(Your assignment)
In the listing below, find the line holding "- **Atomic Commit:**" and the line holding "#### Snapshot و ارتباط آن با Commit". Write out those two lines and all lines between, exactly, and nothing more.

---------- Excerpted records

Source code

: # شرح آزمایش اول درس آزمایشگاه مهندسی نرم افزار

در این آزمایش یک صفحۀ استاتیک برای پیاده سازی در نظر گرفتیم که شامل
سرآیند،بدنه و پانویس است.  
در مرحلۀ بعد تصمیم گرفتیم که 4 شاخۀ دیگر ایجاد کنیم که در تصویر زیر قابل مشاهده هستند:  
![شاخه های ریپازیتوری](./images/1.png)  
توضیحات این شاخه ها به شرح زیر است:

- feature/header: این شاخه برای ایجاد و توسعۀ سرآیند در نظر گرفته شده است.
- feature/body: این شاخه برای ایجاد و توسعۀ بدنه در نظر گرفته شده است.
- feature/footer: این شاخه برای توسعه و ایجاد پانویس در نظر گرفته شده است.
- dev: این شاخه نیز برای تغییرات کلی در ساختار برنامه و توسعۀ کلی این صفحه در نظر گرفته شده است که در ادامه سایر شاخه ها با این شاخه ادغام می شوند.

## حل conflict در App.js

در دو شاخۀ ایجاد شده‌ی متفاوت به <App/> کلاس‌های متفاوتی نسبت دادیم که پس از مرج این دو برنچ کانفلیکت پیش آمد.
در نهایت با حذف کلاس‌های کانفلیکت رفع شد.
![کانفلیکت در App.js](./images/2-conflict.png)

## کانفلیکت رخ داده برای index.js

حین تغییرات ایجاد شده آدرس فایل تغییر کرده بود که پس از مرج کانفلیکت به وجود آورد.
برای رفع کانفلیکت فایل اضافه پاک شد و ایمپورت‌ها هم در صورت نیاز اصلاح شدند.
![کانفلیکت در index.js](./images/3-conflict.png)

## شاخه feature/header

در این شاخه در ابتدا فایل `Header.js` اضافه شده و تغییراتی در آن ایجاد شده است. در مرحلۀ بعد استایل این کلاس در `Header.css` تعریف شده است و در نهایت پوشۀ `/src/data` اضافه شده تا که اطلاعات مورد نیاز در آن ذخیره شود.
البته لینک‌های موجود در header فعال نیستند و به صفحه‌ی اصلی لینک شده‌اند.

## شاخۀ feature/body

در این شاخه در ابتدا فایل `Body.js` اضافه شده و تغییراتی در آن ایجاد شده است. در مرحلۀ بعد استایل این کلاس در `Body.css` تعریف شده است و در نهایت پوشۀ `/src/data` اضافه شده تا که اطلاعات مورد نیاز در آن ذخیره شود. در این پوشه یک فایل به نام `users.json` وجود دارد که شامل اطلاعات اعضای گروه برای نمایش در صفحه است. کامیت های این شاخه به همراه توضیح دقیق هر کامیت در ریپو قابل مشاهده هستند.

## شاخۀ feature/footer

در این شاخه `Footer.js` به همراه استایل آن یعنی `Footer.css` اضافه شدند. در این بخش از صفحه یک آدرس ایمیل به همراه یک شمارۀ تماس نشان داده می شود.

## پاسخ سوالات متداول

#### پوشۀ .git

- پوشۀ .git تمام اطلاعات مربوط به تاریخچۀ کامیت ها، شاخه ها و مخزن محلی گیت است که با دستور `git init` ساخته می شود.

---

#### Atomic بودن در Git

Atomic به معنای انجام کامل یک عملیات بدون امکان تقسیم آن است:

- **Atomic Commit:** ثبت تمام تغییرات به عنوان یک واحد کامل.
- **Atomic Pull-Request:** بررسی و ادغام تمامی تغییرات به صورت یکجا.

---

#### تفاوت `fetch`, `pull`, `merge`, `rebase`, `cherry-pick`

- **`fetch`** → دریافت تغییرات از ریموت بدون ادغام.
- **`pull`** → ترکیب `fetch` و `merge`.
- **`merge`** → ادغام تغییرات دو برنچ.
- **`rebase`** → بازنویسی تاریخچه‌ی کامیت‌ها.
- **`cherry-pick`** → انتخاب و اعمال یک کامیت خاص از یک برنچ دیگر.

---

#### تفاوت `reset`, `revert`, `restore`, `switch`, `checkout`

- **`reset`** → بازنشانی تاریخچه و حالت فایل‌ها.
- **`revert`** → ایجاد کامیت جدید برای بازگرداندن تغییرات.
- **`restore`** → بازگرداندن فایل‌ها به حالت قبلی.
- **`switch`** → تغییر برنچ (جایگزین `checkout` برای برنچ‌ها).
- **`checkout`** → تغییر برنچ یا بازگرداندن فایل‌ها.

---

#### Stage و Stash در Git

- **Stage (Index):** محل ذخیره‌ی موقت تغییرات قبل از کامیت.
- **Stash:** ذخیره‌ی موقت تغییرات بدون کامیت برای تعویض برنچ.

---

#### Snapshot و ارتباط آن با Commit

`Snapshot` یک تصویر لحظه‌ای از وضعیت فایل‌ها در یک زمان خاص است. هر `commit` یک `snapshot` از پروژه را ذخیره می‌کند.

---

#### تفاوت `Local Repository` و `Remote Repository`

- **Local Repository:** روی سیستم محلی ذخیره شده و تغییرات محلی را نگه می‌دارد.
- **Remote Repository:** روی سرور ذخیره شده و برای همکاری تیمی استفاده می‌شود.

--------------------

(Solution to this task)
- **Atomic Commit:** ثبت تمام تغییرات به عنوان یک واحد کامل.
- **Atomic Pull-Request:** بررسی و ادغام تمامی تغییرات به صورت یکجا.

---

#### تفاوت `fetch`, `pull`, `merge`, `rebase`, `cherry-pick`

- **`fetch`** → دریافت تغییرات از ریموت بدون ادغام.
- **`pull`** → ترکیب `fetch` و `merge`.
- **`merge`** → ادغام تغییرات دو برنچ.
- **`rebase`** → بازنویسی تاریخچه‌ی کامیت‌ها.
- **`cherry-pick`** → انتخاب و اعمال یک کامیت خاص از یک برنچ دیگر.

---

#### تفاوت `reset`, `revert`, `restore`, `switch`, `checkout`

- **`reset`** → بازنشانی تاریخچه و حالت فایل‌ها.
- **`revert`** → ایجاد کامیت جدید برای بازگرداندن تغییرات.
- **`restore`** → بازگرداندن فایل‌ها به حالت قبلی.
- **`switch`** → تغییر برنچ (جایگزین `checkout` برای برنچ‌ها).
- **`checkout`** → تغییر برنچ یا بازگرداندن فایل‌ها.

---

#### Stage و Stash در Git

- **Stage (Index):** محل ذخیره‌ی موقت تغییرات قبل از کامیت.
- **Stash:** ذخیره‌ی موقت تغییرات بدون کامیت برای تعویض برنچ.

---

#### Snapshot و ارتباط آن با Commit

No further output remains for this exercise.